» **ASSIGNMENT**: Locate the line that contains "- [Real-time event" in the entries below, then repeat it and every following line through the line that contains "The Laravel framework", exactly, and no others.

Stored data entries
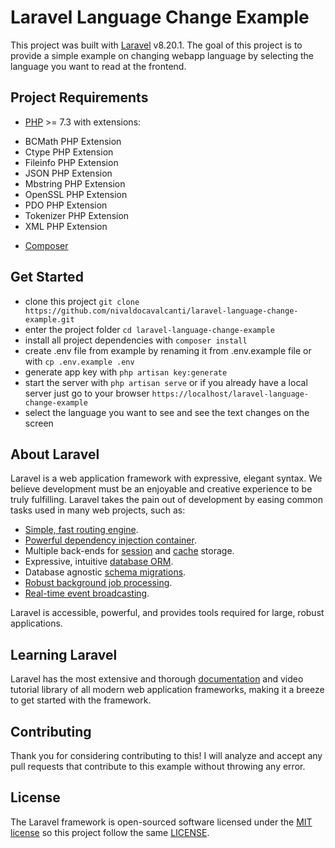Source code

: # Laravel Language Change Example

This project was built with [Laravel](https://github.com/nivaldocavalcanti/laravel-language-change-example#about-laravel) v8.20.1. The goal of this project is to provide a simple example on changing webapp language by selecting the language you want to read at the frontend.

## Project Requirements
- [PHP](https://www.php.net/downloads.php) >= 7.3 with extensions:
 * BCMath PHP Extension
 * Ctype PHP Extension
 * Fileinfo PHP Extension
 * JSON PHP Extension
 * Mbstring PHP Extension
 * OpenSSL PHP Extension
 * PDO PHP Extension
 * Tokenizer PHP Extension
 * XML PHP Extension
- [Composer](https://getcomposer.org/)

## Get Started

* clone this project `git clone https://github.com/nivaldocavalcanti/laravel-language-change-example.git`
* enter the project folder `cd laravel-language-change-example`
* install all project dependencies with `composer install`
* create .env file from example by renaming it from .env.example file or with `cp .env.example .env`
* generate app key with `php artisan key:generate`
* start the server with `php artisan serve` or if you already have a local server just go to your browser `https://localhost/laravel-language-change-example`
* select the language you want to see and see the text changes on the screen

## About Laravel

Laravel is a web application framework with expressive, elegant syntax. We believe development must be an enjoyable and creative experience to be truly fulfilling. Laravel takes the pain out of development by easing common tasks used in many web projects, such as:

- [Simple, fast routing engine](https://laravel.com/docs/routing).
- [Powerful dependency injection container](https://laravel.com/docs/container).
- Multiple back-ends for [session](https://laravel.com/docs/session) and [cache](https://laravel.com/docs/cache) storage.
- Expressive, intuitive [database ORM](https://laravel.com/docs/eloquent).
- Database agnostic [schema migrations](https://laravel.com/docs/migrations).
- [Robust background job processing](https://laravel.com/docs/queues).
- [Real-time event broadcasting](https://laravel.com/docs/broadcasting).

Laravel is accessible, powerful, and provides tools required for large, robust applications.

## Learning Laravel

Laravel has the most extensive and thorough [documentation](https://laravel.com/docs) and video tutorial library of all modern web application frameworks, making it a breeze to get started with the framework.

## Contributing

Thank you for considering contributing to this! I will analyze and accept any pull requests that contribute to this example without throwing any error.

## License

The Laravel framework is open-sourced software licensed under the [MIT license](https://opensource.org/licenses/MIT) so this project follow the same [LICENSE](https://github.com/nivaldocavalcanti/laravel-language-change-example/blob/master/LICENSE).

...

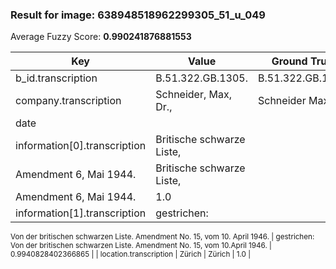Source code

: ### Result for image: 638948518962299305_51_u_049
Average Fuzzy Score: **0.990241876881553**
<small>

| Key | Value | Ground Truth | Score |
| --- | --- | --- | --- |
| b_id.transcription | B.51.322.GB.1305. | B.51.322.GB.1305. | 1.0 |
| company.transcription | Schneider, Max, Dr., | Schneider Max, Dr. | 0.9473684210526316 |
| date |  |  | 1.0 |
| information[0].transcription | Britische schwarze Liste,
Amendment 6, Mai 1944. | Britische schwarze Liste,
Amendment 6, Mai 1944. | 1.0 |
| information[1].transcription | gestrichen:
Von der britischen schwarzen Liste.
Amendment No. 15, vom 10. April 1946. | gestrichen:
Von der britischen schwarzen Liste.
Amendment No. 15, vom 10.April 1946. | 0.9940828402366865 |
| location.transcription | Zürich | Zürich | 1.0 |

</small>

==

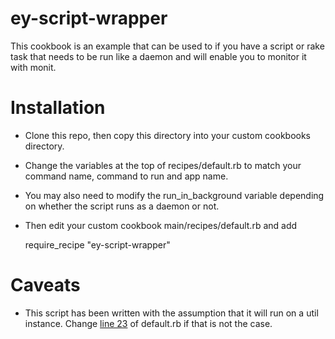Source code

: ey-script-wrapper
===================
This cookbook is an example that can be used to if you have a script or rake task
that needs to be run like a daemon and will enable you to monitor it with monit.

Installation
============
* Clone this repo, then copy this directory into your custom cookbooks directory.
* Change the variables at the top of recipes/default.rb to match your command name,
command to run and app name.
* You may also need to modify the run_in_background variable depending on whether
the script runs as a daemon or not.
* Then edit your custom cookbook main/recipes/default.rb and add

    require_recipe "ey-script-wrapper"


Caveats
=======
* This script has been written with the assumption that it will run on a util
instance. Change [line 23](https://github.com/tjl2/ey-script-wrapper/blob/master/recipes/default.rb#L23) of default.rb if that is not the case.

» **ANSWER FOR THE TASK**:
- [Real-time event broadcasting](https://laravel.com/docs/broadcasting).

Laravel is accessible, powerful, and provides tools required for large, robust applications.

## Learning Laravel

Laravel has the most extensive and thorough [documentation](https://laravel.com/docs) and video tutorial library of all modern web application frameworks, making it a breeze to get started with the framework.

## Contributing

Thank you for considering contributing to this! I will analyze and accept any pull requests that contribute to this example without throwing any error.

## License

The Laravel framework is open-sourced software licensed under the [MIT license](https://opensource.org/licenses/MIT) so this project follow the same [LICENSE](https://github.com/nivaldocavalcanti/laravel-language-change-example/blob/master/LICENSE).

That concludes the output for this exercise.